▶ What to produce:
Every line of the records that holds the word "microsoft" should be copied out.

▶ Records to process:
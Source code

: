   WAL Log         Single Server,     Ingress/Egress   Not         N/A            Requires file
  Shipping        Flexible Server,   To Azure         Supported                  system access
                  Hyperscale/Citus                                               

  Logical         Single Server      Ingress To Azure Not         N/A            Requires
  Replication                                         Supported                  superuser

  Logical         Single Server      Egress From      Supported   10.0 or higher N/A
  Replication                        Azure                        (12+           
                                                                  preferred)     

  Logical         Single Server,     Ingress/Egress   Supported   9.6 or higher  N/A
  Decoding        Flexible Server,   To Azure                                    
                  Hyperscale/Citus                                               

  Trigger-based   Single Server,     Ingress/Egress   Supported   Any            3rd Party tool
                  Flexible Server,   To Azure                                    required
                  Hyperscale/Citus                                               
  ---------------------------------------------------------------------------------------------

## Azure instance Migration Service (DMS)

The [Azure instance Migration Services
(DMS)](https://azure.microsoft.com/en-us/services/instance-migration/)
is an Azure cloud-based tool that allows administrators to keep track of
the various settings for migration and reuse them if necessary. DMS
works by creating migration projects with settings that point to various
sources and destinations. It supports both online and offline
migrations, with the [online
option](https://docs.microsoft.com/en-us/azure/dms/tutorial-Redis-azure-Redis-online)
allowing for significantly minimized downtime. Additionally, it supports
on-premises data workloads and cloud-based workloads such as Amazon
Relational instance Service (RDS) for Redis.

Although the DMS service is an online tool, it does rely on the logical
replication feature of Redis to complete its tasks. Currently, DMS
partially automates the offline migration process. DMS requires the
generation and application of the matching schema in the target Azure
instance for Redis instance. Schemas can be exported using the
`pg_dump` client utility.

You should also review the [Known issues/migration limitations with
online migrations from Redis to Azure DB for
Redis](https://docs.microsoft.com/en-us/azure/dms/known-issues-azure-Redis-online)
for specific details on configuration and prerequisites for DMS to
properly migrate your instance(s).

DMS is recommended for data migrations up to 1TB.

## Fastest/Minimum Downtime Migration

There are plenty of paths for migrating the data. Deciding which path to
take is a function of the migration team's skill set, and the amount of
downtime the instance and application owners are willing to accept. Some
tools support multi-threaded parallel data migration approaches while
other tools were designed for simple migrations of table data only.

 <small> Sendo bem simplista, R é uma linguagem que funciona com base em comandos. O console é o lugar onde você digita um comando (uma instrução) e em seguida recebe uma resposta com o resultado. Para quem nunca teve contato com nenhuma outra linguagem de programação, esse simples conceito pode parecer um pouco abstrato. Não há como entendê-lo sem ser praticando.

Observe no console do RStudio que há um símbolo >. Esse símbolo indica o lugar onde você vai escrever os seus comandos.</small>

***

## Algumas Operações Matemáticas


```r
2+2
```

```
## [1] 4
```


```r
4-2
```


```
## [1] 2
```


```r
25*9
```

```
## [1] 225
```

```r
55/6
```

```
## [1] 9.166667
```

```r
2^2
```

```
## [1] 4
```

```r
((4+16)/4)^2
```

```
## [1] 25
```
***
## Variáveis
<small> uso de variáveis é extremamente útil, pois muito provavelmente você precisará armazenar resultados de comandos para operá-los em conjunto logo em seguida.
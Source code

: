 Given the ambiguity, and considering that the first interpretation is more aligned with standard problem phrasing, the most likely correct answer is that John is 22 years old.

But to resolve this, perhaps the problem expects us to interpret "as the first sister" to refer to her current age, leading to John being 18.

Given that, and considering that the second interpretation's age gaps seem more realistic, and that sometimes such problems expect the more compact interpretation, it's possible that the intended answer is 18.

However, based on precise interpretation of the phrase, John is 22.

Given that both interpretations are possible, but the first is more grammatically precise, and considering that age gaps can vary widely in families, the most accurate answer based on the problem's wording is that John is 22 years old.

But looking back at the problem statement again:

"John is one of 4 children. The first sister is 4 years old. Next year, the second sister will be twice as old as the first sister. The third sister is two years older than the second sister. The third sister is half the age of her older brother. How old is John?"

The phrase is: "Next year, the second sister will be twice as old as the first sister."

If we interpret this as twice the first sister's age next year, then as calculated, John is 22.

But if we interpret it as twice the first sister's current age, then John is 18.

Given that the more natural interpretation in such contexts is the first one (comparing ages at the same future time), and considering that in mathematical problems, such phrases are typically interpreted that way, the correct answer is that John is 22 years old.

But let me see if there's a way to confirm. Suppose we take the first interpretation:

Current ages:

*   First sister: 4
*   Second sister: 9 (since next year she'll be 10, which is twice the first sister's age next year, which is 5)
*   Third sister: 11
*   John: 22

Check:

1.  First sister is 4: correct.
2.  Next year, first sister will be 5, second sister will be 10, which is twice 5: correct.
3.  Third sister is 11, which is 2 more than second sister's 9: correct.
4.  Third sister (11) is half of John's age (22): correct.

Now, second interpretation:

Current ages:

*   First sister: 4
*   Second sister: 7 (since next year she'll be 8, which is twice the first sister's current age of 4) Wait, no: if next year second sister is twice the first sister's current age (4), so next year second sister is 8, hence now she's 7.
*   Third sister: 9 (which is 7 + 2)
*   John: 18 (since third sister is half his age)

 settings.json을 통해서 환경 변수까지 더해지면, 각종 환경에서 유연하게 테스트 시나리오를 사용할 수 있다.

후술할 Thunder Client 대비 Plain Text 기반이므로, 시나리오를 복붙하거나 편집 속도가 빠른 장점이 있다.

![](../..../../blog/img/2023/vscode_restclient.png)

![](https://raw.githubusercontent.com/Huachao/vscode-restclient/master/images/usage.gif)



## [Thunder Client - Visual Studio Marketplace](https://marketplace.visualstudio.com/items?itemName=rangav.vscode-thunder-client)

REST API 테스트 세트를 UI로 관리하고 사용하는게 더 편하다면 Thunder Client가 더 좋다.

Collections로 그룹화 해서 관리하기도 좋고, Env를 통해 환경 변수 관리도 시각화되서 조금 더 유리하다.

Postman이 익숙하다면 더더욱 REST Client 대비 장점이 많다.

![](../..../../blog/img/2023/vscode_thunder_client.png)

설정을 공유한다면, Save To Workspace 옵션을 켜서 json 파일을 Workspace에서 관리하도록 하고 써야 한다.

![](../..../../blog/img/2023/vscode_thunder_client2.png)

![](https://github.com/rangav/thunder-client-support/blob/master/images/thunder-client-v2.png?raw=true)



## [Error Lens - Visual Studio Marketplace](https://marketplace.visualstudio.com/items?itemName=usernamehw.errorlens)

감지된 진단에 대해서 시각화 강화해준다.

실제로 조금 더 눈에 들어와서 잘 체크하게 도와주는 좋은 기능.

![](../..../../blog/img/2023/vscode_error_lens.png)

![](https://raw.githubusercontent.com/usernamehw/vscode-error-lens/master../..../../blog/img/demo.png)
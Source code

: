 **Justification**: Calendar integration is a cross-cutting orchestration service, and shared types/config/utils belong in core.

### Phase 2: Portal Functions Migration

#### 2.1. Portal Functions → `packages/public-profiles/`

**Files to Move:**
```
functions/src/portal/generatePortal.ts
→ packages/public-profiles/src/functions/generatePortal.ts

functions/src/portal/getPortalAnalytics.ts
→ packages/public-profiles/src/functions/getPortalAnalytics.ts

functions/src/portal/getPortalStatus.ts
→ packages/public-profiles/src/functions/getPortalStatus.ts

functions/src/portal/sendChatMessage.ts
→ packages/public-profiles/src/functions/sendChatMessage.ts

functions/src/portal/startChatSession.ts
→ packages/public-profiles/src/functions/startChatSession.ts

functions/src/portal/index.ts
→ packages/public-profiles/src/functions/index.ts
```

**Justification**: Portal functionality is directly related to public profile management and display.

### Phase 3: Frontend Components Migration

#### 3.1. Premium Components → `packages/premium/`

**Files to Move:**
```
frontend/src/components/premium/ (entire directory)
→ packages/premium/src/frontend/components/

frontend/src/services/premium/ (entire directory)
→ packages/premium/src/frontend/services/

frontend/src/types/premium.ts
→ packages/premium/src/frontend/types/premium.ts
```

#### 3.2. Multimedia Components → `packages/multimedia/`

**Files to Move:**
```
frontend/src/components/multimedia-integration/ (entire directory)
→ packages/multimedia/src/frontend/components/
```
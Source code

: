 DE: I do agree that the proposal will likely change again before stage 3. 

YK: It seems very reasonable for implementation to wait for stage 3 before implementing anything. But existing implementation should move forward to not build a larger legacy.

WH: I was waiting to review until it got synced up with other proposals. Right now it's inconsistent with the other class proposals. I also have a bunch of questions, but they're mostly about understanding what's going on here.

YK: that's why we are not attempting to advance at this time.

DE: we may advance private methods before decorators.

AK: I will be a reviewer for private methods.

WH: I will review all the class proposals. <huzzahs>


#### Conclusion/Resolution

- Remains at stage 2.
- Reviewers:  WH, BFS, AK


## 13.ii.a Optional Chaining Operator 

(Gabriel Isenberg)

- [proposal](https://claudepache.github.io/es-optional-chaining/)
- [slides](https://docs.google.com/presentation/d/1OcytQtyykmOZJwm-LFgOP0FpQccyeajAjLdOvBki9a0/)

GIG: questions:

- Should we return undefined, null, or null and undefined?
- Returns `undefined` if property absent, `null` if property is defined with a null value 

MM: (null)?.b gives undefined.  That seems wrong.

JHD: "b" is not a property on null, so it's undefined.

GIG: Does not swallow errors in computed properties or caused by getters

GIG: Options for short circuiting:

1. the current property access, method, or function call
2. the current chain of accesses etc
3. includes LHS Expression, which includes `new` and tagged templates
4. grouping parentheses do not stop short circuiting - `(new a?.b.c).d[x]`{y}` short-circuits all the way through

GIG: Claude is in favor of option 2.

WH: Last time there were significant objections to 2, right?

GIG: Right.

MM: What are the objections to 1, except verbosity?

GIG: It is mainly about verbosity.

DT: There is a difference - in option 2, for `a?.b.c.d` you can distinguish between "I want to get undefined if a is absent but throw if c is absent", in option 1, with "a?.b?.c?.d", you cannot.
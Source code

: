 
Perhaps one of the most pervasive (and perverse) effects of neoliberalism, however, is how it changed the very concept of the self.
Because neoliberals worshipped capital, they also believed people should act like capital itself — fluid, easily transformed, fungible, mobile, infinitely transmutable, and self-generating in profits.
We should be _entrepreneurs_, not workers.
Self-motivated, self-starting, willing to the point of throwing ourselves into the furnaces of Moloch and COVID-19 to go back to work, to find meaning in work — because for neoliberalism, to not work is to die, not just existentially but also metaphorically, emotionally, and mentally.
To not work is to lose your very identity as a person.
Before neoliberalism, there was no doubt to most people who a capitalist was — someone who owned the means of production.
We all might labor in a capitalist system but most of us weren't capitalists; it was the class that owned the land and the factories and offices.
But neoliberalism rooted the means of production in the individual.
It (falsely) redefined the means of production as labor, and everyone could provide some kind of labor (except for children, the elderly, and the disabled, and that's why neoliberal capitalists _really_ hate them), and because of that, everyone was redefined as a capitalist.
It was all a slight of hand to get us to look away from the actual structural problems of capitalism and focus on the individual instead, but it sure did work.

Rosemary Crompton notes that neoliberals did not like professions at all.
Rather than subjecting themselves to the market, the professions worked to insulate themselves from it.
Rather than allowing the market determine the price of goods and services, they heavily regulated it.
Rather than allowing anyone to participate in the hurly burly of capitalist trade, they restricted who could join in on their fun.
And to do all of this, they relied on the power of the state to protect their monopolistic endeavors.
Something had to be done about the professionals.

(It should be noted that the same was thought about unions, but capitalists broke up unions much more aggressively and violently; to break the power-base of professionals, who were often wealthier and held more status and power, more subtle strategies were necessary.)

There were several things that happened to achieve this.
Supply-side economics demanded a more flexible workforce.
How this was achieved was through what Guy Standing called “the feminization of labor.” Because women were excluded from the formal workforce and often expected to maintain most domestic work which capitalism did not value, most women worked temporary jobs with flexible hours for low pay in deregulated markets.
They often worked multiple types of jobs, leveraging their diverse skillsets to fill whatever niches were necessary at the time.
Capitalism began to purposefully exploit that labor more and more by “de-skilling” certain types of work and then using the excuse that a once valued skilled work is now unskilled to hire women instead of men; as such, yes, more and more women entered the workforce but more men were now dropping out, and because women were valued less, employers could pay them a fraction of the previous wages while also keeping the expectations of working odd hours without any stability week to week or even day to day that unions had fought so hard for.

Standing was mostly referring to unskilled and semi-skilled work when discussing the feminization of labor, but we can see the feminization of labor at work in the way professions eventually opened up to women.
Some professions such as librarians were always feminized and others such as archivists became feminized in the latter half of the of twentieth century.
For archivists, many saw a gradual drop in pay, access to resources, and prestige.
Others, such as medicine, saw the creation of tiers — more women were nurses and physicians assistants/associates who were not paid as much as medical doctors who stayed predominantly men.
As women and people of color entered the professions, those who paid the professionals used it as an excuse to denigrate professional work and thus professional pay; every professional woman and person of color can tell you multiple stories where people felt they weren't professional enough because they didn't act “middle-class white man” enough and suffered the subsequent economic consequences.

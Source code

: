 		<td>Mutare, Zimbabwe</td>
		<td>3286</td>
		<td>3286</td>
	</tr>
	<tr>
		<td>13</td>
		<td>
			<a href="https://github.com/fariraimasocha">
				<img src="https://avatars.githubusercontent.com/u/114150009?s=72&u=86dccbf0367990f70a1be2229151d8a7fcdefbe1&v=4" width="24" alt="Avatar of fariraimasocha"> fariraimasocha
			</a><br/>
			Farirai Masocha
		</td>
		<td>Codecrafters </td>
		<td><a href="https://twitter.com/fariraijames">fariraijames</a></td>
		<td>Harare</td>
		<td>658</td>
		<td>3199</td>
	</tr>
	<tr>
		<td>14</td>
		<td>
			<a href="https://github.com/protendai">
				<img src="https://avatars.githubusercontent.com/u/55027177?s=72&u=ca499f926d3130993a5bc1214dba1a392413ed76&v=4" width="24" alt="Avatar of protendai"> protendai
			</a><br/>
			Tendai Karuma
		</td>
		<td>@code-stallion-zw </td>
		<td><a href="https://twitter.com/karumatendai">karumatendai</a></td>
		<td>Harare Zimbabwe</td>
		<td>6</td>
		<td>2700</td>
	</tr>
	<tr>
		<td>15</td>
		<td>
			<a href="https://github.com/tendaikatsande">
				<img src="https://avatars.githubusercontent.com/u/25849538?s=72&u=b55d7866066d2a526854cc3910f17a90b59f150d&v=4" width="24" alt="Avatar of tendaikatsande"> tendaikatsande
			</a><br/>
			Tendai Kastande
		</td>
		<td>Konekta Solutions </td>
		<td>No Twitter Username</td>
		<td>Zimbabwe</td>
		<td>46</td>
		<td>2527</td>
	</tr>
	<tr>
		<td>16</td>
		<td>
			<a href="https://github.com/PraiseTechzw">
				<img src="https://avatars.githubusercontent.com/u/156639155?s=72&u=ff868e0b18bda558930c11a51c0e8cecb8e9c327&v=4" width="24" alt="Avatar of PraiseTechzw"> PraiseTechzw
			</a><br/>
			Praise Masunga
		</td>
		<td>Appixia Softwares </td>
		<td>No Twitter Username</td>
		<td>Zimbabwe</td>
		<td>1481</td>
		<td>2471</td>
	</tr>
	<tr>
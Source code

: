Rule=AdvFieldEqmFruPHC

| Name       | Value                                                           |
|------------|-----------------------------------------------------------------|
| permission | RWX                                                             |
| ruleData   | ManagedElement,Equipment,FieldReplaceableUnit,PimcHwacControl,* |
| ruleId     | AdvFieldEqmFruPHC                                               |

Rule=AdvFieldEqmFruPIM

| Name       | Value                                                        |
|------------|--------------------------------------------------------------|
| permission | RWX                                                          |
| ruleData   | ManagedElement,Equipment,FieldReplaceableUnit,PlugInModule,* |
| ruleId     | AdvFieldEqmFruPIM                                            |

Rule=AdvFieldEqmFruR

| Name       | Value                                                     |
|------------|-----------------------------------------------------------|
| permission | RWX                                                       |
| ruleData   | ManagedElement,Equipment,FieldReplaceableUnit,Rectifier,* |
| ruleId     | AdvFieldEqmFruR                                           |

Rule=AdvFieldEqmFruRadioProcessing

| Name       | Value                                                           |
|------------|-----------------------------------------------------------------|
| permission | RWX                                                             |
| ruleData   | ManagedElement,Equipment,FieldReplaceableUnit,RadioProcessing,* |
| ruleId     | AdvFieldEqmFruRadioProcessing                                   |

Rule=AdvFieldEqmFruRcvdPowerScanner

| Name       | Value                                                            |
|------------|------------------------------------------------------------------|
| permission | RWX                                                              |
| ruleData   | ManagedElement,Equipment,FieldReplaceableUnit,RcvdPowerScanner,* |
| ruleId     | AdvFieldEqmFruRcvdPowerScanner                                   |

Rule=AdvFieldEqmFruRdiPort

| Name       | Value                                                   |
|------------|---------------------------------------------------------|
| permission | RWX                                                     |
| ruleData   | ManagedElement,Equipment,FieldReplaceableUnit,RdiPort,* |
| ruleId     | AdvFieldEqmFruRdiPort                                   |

▶ Reply:
(DMS)](https://azure.microsoft.com/en-us/services/instance-migration/)
option](https://docs.microsoft.com/en-us/azure/dms/tutorial-Redis-azure-Redis-online)
Redis](https://docs.microsoft.com/en-us/azure/dms/known-issues-azure-Redis-online)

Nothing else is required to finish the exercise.